→ **Your task**: The entries are to be returned exactly, with images left out.

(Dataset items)
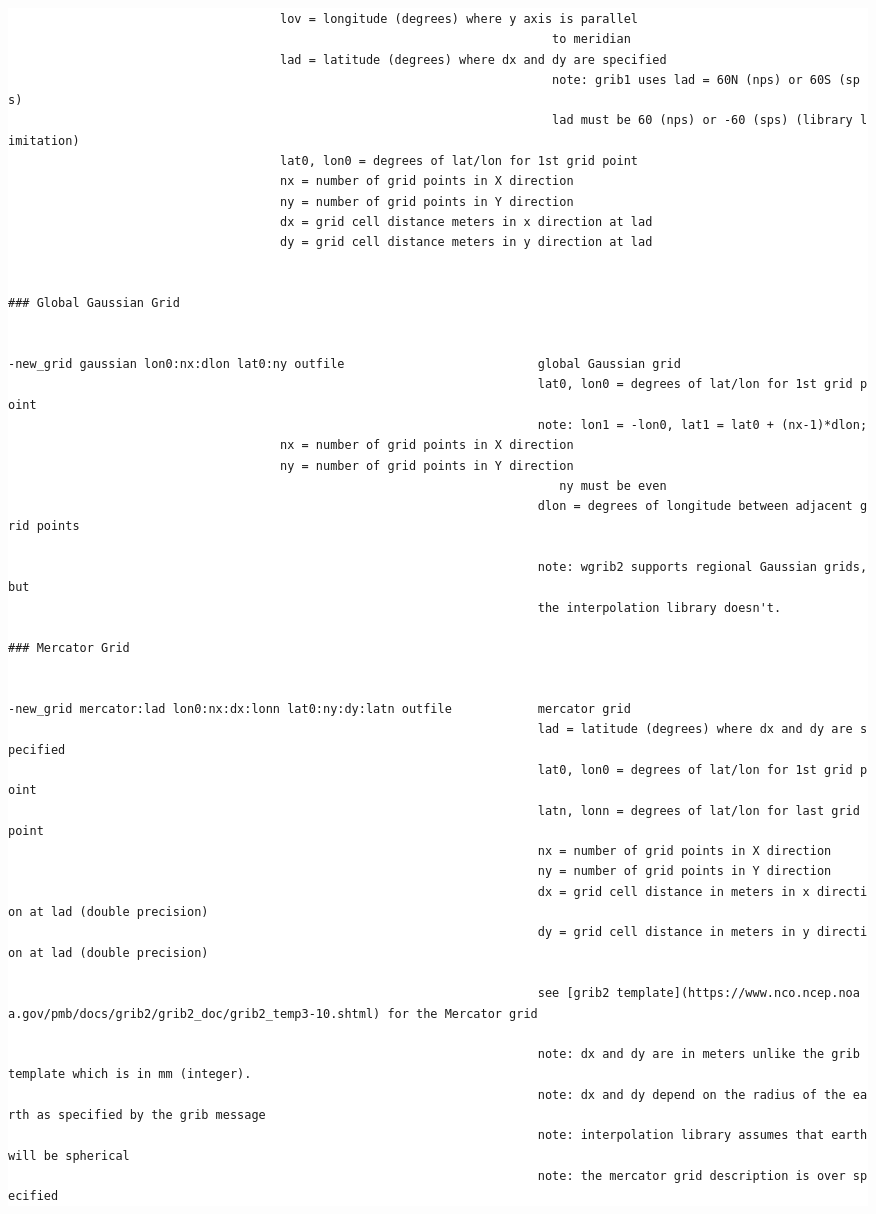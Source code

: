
 ```
									  lov = longitude (degrees) where y axis is parallel
                                                                            to meridian
									  lad = latitude (degrees) where dx and dy are specified
                                                                            note: grib1 uses lad = 60N (nps) or 60S (sps)
                                                                            lad must be 60 (nps) or -60 (sps) (library limitation)
									  lat0, lon0 = degrees of lat/lon for 1st grid point
									  nx = number of grid points in X direction
									  ny = number of grid points in Y direction
									  dx = grid cell distance meters in x direction at lad
									  dy = grid cell distance meters in y direction at lad


### Global Gaussian Grid


-new_grid gaussian lon0:nx:dlon lat0:ny outfile                           global Gaussian grid
                                                                          lat0, lon0 = degrees of lat/lon for 1st grid point
                                                                          note: lon1 = -lon0, lat1 = lat0 + (nx-1)*dlon;
									  nx = number of grid points in X direction
									  ny = number of grid points in Y direction
                                                                             ny must be even
                                                                          dlon = degrees of longitude between adjacent grid points

                                                                          note: wgrib2 supports regional Gaussian grids, but
                                                                          the interpolation library doesn't.

### Mercator Grid


-new_grid mercator:lad lon0:nx:dx:lonn lat0:ny:dy:latn outfile            mercator grid
                                                                          lad = latitude (degrees) where dx and dy are specified
                                                                          lat0, lon0 = degrees of lat/lon for 1st grid point
                                                                          latn, lonn = degrees of lat/lon for last grid point
                                                                          nx = number of grid points in X direction
                                                                          ny = number of grid points in Y direction
                                                                          dx = grid cell distance in meters in x direction at lad (double precision)
                                                                          dy = grid cell distance in meters in y direction at lad (double precision)

                                                                          see [grib2 template](https://www.nco.ncep.noaa.gov/pmb/docs/grib2/grib2_doc/grib2_temp3-10.shtml) for the Mercator grid

                                                                          note: dx and dy are in meters unlike the grib template which is in mm (integer).
                                                                          note: dx and dy depend on the radius of the earth as specified by the grib message
                                                                          note: interpolation library assumes that earth will be spherical
                                                                          note: the mercator grid description is over specified
```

→ **Task answer**:
Source code

:
 ```
									  lov = longitude (degrees) where y axis is parallel
                                                                            to meridian
									  lad = latitude (degrees) where dx and dy are specified
                                                                            note: grib1 uses lad = 60N (nps) or 60S (sps)
                                                                            lad must be 60 (nps) or -60 (sps) (library limitation)
									  lat0, lon0 = degrees of lat/lon for 1st grid point
									  nx = number of grid points in X direction
									  ny = number of grid points in Y direction
									  dx = grid cell distance meters in x direction at lad
									  dy = grid cell distance meters in y direction at lad


### Global Gaussian Grid


-new_grid gaussian lon0:nx:dlon lat0:ny outfile                           global Gaussian grid
                                                                          lat0, lon0 = degrees of lat/lon for 1st grid point
                                                                          note: lon1 = -lon0, lat1 = lat0 + (nx-1)*dlon;
									  nx = number of grid points in X direction
									  ny = number of grid points in Y direction
                                                                             ny must be even
                                                                          dlon = degrees of longitude between adjacent grid points

                                                                          note: wgrib2 supports regional Gaussian grids, but
                                                                          the interpolation library doesn't.

### Mercator Grid


-new_grid mercator:lad lon0:nx:dx:lonn lat0:ny:dy:latn outfile            mercator grid
                                                                          lad = latitude (degrees) where dx and dy are specified
                                                                          lat0, lon0 = degrees of lat/lon for 1st grid point
                                                                          latn, lonn = degrees of lat/lon for last grid point
                                                                          nx = number of grid points in X direction
                                                                          ny = number of grid points in Y direction
                                                                          dx = grid cell distance in meters in x direction at lad (double precision)
                                                                          dy = grid cell distance in meters in y direction at lad (double precision)

                                                                          see [grib2 template](https://www.nco.ncep.noaa.gov/pmb/docs/grib2/grib2_doc/grib2_temp3-10.shtml) for the Mercator grid

                                                                          note: dx and dy are in meters unlike the grib template which is in mm (integer).
                                                                          note: dx and dy depend on the radius of the earth as specified by the grib message
                                                                          note: interpolation library assumes that earth will be spherical
                                                                          note: the mercator grid description is over specified
```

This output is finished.